Extended Data Fig. 10: Validation of the MAG assembly pipeline.

(a) Bioinformatic workflow for comparing the fidelity of MAG assembly from alignment-based (bowtie2) versus pseudoalignment-based (kallisto) contig quantitation. (b) A detailed description of the workflow is described in panel a. Each box includes a summary of the computational task plus the name of the program and, where relevant, the command used to complete the task (in parentheses). Colour of the text in parentheses: brown, default code from kallisto; purple, default code from bowtie2; blue, custom script written to achieve tasks described; black, default code used for programs to assemble MAGs and dereplicate contigs.
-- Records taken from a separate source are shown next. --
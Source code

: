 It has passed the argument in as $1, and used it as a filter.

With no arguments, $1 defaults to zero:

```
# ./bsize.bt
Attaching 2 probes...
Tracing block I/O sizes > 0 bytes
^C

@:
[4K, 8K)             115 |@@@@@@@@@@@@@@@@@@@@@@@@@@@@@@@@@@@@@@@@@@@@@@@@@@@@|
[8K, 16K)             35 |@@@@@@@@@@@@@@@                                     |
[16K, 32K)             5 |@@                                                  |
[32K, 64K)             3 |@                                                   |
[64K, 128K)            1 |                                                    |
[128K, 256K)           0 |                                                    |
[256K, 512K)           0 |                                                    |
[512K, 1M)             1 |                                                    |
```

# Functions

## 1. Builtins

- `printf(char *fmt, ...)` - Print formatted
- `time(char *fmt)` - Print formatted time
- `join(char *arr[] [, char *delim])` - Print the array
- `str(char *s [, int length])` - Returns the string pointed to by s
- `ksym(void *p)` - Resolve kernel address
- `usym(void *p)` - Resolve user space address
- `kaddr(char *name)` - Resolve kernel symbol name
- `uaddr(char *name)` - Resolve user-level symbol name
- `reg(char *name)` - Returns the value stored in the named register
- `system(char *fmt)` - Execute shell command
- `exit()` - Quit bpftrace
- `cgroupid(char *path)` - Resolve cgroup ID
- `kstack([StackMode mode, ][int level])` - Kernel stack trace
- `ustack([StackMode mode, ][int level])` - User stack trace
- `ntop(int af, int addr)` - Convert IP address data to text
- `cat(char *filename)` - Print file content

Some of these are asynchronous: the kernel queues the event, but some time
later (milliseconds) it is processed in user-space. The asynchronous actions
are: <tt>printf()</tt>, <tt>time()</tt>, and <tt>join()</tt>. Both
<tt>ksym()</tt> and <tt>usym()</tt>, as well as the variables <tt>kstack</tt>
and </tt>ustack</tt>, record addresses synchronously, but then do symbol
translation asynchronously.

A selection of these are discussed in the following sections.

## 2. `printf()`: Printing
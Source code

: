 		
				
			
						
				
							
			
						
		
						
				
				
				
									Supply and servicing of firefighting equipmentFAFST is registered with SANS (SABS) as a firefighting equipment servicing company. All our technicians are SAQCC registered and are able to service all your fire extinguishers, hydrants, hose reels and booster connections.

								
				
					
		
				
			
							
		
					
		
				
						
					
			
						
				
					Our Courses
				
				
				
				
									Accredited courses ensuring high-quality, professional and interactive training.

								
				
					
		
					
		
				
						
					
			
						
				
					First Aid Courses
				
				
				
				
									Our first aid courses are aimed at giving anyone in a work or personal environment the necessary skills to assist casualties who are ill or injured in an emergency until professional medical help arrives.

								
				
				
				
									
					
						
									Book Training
Boxes with a black outline and the thick black arrows emanating from them indicate that binned contigs were used as input to AMBER for MAG assembly comparisons across methods. (c) Boxplot describing summary statistics (completeness and purity) for MAG assembly approaches. Boxplots indicate the median, first and third quartiles; whiskers extend to the largest value no further than 1.5 × the interquartile range. The number of individual MAGs generated using each MAG assembly tool-quantitation method was 671 for DAS tool-kallisto, 723 for MaxBin2-kallisto, 925 for MetaBAT2-kallisto, 362 for CONCOCT-kallisto, 540 for DAS tool-bowtie2, 780 for MaxBin2-bowtie2, 578 for MetaBAT2-bowtie2 and 340 for CONCOCT-bowtie2. (d) Number of MAGs, obtained from each assembly and quantitation strategy, that are distributed across two quality metrics (completeness, contamination). The number of ‘gold standard’ MAGs (theoretical maximum) in the simulated metagenomic dataset is indicated by a horizontal dashed line. *, P < 0.05; **, P < 0.01; ***, P < 0.001 (two-tailed, unpaired Wilcoxon test for panel c; two-tailed Fisher’s exact test for panel d).